### The problem
Beginning with the line that contains "The e-commerce platform architecture" in the material below, print each line exactly until the line that contains "1. **Deployments**: Deployments" has been printed, then stop.

### Available data
══════

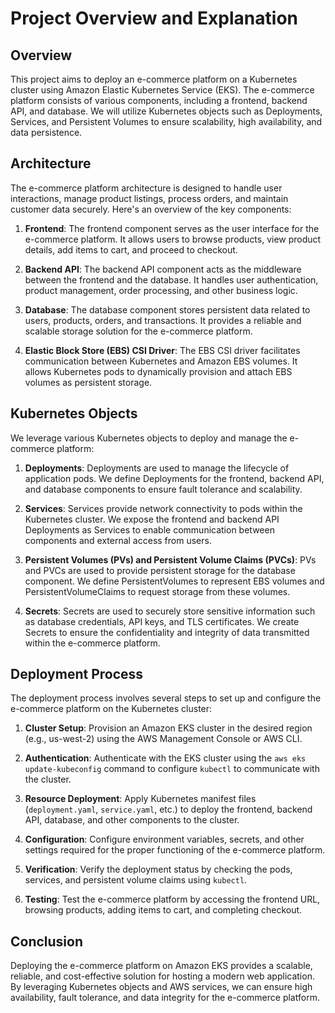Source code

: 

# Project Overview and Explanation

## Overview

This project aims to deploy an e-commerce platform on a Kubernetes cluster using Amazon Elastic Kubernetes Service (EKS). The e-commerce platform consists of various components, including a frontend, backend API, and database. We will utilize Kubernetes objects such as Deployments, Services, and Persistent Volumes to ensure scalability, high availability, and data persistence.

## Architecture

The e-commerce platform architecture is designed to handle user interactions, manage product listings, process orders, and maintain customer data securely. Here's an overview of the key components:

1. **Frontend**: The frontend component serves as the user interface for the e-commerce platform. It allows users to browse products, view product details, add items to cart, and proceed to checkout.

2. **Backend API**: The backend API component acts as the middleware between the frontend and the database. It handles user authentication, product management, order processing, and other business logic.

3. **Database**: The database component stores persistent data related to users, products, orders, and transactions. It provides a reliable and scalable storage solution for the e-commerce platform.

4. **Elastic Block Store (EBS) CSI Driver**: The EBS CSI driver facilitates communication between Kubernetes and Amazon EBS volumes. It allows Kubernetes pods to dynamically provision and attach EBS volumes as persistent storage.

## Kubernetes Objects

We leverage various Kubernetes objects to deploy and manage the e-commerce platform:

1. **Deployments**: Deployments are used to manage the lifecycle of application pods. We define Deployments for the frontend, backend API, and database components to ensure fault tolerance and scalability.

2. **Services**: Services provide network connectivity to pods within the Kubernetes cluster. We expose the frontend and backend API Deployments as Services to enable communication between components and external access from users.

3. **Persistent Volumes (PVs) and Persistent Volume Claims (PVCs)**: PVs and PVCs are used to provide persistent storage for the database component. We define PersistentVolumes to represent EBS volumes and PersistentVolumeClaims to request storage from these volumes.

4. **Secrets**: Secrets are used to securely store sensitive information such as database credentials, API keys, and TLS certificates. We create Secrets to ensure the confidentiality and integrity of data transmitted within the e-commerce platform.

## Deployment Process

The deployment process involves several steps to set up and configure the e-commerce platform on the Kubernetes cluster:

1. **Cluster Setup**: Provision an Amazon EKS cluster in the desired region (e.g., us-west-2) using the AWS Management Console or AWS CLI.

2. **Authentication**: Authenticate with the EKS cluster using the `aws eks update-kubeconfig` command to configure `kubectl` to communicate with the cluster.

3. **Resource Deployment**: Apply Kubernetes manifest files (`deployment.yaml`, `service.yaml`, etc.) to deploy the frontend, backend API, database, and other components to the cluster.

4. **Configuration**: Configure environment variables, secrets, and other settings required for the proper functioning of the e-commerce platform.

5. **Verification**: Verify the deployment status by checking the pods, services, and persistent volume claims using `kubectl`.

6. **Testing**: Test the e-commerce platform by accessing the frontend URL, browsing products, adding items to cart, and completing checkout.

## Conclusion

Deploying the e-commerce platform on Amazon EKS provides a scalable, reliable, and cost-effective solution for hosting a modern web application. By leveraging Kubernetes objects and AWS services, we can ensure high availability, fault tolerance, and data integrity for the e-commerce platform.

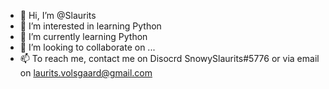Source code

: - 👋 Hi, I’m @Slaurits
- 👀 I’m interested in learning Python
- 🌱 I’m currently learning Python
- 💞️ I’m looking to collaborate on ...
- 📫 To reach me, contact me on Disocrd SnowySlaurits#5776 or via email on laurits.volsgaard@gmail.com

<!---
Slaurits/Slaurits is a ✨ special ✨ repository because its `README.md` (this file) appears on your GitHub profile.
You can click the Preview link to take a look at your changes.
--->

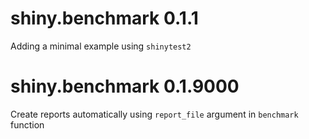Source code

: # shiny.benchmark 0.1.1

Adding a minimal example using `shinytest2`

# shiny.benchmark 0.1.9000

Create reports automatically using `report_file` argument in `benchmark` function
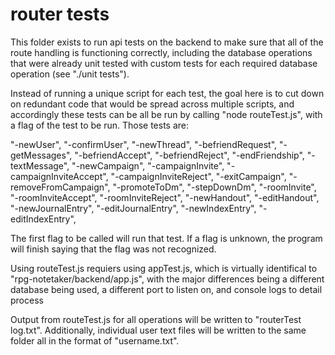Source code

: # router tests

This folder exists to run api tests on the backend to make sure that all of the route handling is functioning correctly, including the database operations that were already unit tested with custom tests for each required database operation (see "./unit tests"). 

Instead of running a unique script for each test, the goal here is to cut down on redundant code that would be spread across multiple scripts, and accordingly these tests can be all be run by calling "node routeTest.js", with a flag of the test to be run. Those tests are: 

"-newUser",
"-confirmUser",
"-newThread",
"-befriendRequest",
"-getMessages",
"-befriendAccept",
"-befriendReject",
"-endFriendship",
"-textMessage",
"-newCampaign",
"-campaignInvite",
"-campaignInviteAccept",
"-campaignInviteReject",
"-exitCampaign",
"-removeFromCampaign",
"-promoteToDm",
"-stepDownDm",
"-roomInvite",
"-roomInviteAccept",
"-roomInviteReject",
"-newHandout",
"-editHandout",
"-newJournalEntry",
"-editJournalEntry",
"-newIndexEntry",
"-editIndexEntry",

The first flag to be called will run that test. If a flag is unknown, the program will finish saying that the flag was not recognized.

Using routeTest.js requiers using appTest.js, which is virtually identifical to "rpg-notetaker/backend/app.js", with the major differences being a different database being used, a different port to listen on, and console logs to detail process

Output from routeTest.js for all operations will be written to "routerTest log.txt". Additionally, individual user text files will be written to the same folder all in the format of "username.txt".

══════

### Task answer
The e-commerce platform architecture is designed to handle user interactions, manage product listings, process orders, and maintain customer data securely. Here's an overview of the key components:

1. **Frontend**: The frontend component serves as the user interface for the e-commerce platform. It allows users to browse products, view product details, add items to cart, and proceed to checkout.

2. **Backend API**: The backend API component acts as the middleware between the frontend and the database. It handles user authentication, product management, order processing, and other business logic.

3. **Database**: The database component stores persistent data related to users, products, orders, and transactions. It provides a reliable and scalable storage solution for the e-commerce platform.

4. **Elastic Block Store (EBS) CSI Driver**: The EBS CSI driver facilitates communication between Kubernetes and Amazon EBS volumes. It allows Kubernetes pods to dynamically provision and attach EBS volumes as persistent storage.

## Kubernetes Objects

We leverage various Kubernetes objects to deploy and manage the e-commerce platform:

1. **Deployments**: Deployments are used to manage the lifecycle of application pods. We define Deployments for the frontend, backend API, and database components to ensure fault tolerance and scalability.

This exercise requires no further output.